Six hours after leaving Fukuoka we were lost in the streets of Tokyo, barely needing to ask for guidance because people approached us wandering if they could be of any help. We had checked a few hotels but prices were ridiculous for a backpacker’s budget, and after a few phone calls we had to settle for a 7000 yen hotel a pleasant young couple had found us. After dropping us at the hotel’s doorstep we bought them a couple of sodas and went to sleep at around midnight, not without having felt a weak earthquake that surprised us for a few seconds.
One week to see Japan is not much time, which meant we already knew we were going to move a lot. We were up early the following morning and made our way to Tokyo’s oldest temple, Sensoji shrine. The great site was suddenly more interesting when we realized that many young couples and lone females were strolling along the streets wearing kimonos, clothes that we thought belonged only to Japan’s past.
We then toured the Shikuju area, world famous because of ts crowded neon-lit streets and its proximity to the red light district, where pretty females paraded sexy mini skirts and male teenagers and beyond exhibited stylish haircuts and preposterous fashion while reading manga, Japanese comic books.

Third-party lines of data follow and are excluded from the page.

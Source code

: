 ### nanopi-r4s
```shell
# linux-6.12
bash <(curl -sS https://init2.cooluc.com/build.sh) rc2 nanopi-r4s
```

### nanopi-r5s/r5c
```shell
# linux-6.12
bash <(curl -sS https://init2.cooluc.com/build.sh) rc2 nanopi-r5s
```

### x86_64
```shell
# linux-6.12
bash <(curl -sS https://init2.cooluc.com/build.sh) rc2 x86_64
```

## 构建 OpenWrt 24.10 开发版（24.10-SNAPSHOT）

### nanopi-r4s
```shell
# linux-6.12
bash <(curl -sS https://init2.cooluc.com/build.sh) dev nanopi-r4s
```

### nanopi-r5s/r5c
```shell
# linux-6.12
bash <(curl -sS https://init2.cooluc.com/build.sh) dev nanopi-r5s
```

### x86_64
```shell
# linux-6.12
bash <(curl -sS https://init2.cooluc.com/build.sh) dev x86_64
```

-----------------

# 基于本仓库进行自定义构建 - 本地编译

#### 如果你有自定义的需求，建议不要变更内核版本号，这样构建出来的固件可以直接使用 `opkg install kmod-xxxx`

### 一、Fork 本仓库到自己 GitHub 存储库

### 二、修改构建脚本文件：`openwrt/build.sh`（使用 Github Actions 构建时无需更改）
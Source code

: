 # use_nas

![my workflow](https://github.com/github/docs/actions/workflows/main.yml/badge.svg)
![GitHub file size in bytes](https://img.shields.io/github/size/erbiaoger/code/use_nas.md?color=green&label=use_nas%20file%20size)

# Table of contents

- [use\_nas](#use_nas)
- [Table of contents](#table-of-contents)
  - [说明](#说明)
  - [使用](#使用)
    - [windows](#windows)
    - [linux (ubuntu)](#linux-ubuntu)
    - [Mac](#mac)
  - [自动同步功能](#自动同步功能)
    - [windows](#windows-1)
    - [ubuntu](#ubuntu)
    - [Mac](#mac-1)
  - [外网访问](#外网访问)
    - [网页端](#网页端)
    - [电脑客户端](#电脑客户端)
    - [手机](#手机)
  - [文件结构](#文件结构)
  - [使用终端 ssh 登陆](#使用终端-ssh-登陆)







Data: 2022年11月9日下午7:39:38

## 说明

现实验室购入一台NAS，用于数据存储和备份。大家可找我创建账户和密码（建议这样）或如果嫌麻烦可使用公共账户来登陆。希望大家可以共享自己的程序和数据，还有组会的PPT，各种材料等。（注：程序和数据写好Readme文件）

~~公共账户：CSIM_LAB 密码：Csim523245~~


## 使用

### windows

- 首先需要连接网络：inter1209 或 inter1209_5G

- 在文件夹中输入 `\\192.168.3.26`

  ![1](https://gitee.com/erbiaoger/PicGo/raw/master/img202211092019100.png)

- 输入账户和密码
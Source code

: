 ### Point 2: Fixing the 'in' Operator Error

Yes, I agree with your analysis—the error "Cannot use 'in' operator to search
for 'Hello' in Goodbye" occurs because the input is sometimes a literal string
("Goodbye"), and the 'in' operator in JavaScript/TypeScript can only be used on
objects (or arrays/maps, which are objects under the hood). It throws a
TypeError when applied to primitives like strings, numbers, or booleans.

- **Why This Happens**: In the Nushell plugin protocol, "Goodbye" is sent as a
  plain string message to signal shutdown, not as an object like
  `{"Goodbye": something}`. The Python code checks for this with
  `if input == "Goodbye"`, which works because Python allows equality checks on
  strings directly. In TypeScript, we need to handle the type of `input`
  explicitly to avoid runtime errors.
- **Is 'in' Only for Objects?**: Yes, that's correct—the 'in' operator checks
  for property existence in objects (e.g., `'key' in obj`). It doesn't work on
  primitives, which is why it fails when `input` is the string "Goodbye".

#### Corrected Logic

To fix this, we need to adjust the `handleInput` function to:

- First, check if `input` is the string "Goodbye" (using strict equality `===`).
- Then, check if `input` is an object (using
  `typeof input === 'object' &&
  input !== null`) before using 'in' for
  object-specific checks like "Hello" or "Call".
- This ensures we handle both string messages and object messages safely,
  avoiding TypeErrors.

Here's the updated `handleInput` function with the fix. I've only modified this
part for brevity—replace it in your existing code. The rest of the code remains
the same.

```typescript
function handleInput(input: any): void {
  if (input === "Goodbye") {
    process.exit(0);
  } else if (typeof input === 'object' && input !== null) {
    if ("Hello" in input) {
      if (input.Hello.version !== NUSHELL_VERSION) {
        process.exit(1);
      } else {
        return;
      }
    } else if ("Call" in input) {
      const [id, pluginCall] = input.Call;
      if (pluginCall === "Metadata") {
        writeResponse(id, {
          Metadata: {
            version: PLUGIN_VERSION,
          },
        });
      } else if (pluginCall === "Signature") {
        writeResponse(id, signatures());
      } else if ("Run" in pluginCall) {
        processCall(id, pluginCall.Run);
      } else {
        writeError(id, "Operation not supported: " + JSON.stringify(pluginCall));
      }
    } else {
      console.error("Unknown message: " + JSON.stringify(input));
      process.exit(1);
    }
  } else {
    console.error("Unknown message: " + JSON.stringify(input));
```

There are so many things to do in Tokyo but we did not have more time for Tokyo because in out pursuit of cheaper accommodation our first try at couchsurfing had yielded results and we had been invited to spend a couple of mights at Mochan’s place in Shizuoka, near Mt Fuji. This was excellent news because not only was accommodation set for two days but I would finally see this iconic mountain which had been in my mind after seeing an excellent picture of a red Lamborghini Countach with Mt. Fuji in the background half covered with snow when i was 11 years old. And little did we know that couchsurfing could be so much fun…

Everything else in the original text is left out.